**What is required**
Number of lines with the string "base" in the entries below: report it, and nothing besides.

*** Begin section ***

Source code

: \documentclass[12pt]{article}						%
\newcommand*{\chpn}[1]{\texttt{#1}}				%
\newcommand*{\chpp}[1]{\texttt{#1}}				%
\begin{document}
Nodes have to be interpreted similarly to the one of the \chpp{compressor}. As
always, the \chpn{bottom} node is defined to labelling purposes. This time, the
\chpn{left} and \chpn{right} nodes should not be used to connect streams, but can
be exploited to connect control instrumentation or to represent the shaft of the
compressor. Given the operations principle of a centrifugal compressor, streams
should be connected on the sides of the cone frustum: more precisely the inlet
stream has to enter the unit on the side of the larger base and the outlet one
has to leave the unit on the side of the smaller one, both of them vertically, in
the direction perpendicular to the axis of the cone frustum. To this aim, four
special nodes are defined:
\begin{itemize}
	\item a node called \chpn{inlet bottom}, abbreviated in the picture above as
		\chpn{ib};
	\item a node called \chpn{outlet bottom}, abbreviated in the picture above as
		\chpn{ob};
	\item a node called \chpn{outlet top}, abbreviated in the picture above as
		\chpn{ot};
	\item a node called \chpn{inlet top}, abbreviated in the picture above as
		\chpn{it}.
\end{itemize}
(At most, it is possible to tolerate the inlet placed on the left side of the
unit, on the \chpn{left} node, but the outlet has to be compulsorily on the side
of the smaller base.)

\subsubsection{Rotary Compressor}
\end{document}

*** End section ***
*** Begin section ***

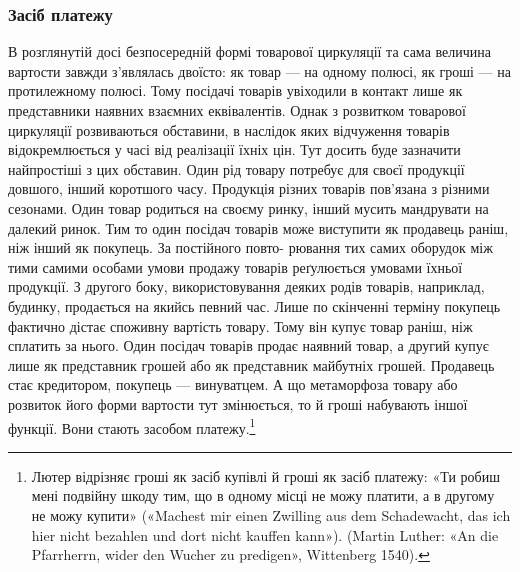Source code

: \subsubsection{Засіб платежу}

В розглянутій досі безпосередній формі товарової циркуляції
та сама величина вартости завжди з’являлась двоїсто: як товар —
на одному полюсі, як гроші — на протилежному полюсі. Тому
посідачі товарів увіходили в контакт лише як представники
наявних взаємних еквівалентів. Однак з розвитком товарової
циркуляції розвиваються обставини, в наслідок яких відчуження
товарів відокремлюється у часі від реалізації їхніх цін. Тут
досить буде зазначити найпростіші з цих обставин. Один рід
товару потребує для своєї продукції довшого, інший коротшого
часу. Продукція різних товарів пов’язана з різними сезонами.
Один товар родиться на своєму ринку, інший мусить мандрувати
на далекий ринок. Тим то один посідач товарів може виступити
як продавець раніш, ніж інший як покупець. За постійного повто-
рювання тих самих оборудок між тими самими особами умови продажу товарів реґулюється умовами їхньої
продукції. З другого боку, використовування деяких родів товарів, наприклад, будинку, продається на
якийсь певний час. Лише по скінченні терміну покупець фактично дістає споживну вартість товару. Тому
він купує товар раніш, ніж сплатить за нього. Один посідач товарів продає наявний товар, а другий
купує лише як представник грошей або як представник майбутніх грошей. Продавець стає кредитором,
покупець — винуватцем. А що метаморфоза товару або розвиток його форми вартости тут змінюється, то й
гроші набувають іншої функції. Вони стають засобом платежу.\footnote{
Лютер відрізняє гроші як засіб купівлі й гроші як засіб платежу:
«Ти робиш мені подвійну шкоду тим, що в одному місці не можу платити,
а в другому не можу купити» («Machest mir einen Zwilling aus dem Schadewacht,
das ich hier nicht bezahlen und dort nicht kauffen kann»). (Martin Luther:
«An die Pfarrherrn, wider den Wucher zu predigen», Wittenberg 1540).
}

*** End section ***

**Answer to the problem**
2